* What is expected *
Copy out each record that follows exactly, and omit any picture you find.

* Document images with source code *

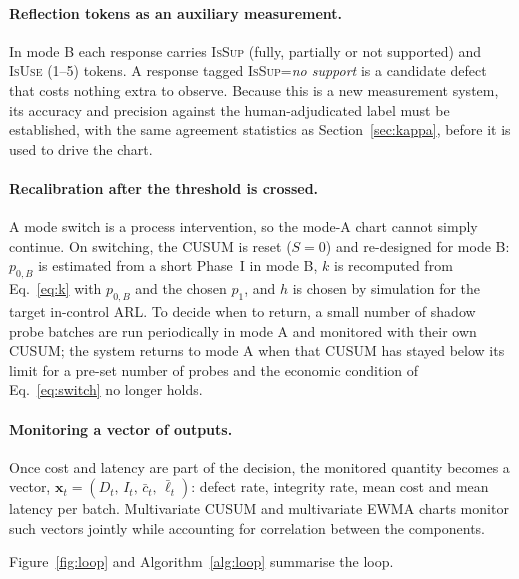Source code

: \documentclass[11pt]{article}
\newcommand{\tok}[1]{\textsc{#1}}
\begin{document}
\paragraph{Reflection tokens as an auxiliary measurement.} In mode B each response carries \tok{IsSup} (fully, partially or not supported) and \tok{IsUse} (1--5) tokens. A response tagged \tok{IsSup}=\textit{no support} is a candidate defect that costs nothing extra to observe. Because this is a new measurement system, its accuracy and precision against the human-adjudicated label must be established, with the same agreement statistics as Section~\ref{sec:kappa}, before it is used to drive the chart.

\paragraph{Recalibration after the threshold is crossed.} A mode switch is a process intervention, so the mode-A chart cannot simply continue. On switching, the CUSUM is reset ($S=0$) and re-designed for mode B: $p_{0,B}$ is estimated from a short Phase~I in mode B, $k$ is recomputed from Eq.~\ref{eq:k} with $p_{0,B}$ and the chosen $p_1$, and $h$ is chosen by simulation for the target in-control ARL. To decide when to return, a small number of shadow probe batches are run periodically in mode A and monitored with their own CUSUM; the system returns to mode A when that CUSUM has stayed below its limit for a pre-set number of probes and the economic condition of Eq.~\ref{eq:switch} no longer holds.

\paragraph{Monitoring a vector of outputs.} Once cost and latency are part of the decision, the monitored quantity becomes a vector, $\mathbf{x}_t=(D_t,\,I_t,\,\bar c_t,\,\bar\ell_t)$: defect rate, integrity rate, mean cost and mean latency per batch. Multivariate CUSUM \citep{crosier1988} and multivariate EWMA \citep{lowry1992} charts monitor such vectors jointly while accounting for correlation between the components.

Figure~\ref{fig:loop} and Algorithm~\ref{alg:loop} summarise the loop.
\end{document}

* Written response *
Source code

: \documentclass[11pt]{article}
\newcommand{\tok}[1]{\textsc{#1}}
\begin{document}
\paragraph{Reflection tokens as an auxiliary measurement.} In mode B each response carries \tok{IsSup} (fully, partially or not supported) and \tok{IsUse} (1--5) tokens. A response tagged \tok{IsSup}=\textit{no support} is a candidate defect that costs nothing extra to observe. Because this is a new measurement system, its accuracy and precision against the human-adjudicated label must be established, with the same agreement statistics as Section~\ref{sec:kappa}, before it is used to drive the chart.

\paragraph{Recalibration after the threshold is crossed.} A mode switch is a process intervention, so the mode-A chart cannot simply continue. On switching, the CUSUM is reset ($S=0$) and re-designed for mode B: $p_{0,B}$ is estimated from a short Phase~I in mode B, $k$ is recomputed from Eq.~\ref{eq:k} with $p_{0,B}$ and the chosen $p_1$, and $h$ is chosen by simulation for the target in-control ARL. To decide when to return, a small number of shadow probe batches are run periodically in mode A and monitored with their own CUSUM; the system returns to mode A when that CUSUM has stayed below its limit for a pre-set number of probes and the economic condition of Eq.~\ref{eq:switch} no longer holds.

\paragraph{Monitoring a vector of outputs.} Once cost and latency are part of the decision, the monitored quantity becomes a vector, $\mathbf{x}_t=(D_t,\,I_t,\,\bar c_t,\,\bar\ell_t)$: defect rate, integrity rate, mean cost and mean latency per batch. Multivariate CUSUM \citep{crosier1988} and multivariate EWMA \citep{lowry1992} charts monitor such vectors jointly while accounting for correlation between the components.

Figure~\ref{fig:loop} and Algorithm~\ref{alg:loop} summarise the loop.
\end{document}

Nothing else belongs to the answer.